The key here is the question. As asked, there is no provision in the law and we challenge anyone to find such authority. Sadly, this attorney knew he had to produce an opinion that was apparently tied to a bigger issue, which was not the question presented.
Question 2. The answer is yes. The Supervisor is the ex-officio in charge of General Assistance and there is no requirement in the law to post a job opening, search, or advertise for such employment. So, we agree with the attorney on this point.
Question 3. The answer is a clear NO! This attorney has gone out of his way claiming the Food Pantry is a vendor. If that is the case, using his logic, the Supervisor could place an employee with any non-profit vendor if they are providing General Assistance to a recipient.
Under what authority does the Supervisor have to tell a vendor who is going to work for them? The fact that she has done it, points to a co-mingling of Township funds in a fashion that is inconsistent with law.
The fact that the Township Board operates a Food Pantry points to the Board having authority over its operations, to include determining who works in the pantry, with one exception.
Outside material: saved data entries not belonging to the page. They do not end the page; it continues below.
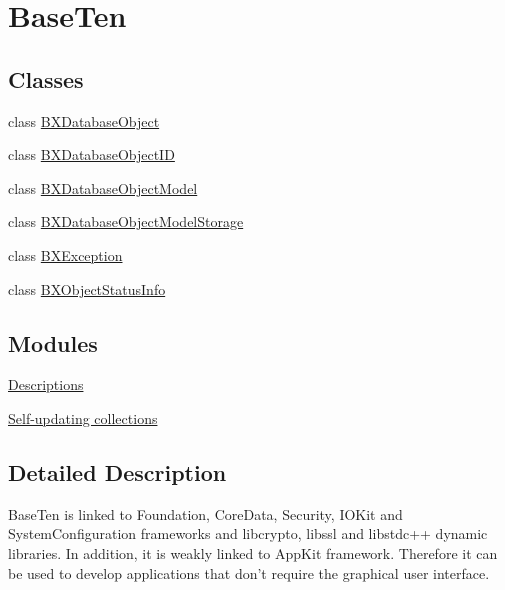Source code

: \hypertarget{group__baseten}{}\section{Base\+Ten}
\label{group__baseten}
\subsection*{Classes}
\begin{DoxyCompactItemize}
\item 
class \hyperlink{interface_b_x_database_object}{B\+X\+Database\+Object}
\item 
class \hyperlink{interface_b_x_database_object_i_d}{B\+X\+Database\+Object\+I\+D}
\item 
class \hyperlink{interface_b_x_database_object_model}{B\+X\+Database\+Object\+Model}
\item 
class \hyperlink{interface_b_x_database_object_model_storage}{B\+X\+Database\+Object\+Model\+Storage}
\item 
class \hyperlink{interface_b_x_exception}{B\+X\+Exception}
\item 
class \hyperlink{interface_b_x_object_status_info}{B\+X\+Object\+Status\+Info}
\end{DoxyCompactItemize}
\subsection*{Modules}
\begin{DoxyCompactItemize}
\item 
\hyperlink{group__descriptions}{Descriptions}
\item 
\hyperlink{group__auto__containers}{Self-\/updating collections}
\end{DoxyCompactItemize}


\subsection{Detailed Description}
Base\+Ten is linked to Foundation, Core\+Data, Security, I\+O\+Kit and System\+Configuration frameworks and libcrypto, libssl and libstdc++ dynamic libraries. In addition, it is weakly linked to App\+Kit framework. Therefore it can be used to develop applications that don't require the graphical user interface.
Sec. 6-1.7. A recipient of financial aid under this Article, which money or vendor payment is made by a local governmental unit which administers aid under this Article and is not a County Department, who is required under Section 6-1.4 to register for and accept bona fide offers of employment as provided in Section 11-20 but is not required to participate in a job search, training and work program under Section 9-6, must also register for work with such local governmental unit and must perform work without compensation for a taxing district or private not-for-profit organization as provided in this Section
So under the Public Aid Act, Article 6, we see that recipients must perform work without compensation. With close to $200,000.00 given out in General Assistance, we can only wonder at this point, how many of those recipients are performing work without compensation as provided in that section of the law? Recipients of General Assistance could be placed in the Food Pantry by the Supervisor as they must perform work and the law points to them doing so with local governments and non-profits.
To claim the Supervisor may hire her friend to work in the Food Pantry by claiming it’s appropriate since the Food Pantry provides General Assistance to recipients is a stretch at best. The law limits her powers and using statutory construction the plain language was written must be applied.
“The Supervisor of General Assistance shall appoint such other employees as "may be necessary" to provide public aid under Article VI and prescribe their compensation and duties.”
The real question the attorney should have asked, is, what is the job description of this Supervisors’ friend and what evidence is there that this hiring is necessary? We contend it was not necessary based on the fact she terminated three people to hire her friend.
It’s not disputed that the job of this person isn’t to provide public aid. It is to fundraise and bring money into the Township Operated Food Pantry. Although this person actions may indirectly be attributed to providing public aid, so can the Township Boards operation of the Food Pantry be interpreted in such a fashion. Such logic would indicate it would be OK for the compensation of the Board to be paid out of the General Assistance since they operate a food pantry that provides General Assistance.
Such obfuscation of the law is why this state is in the mess it’s in. Local governments have gotten away from following the strict letter of the law and allowed feelings and desired outcomes to dictate and justify their actions.
We all want people to eat. I don’t believe anyone is implying the Food Pantry is not providing a needed service. What is sad, is the Supervisors attempt to use the Food Pantry to further her agenda of ensuring her unelected friend gets a job, the law is damned.
It’s high time for this Supervisor to resign from Public Office…………….and go volunteer in the Food Pantry!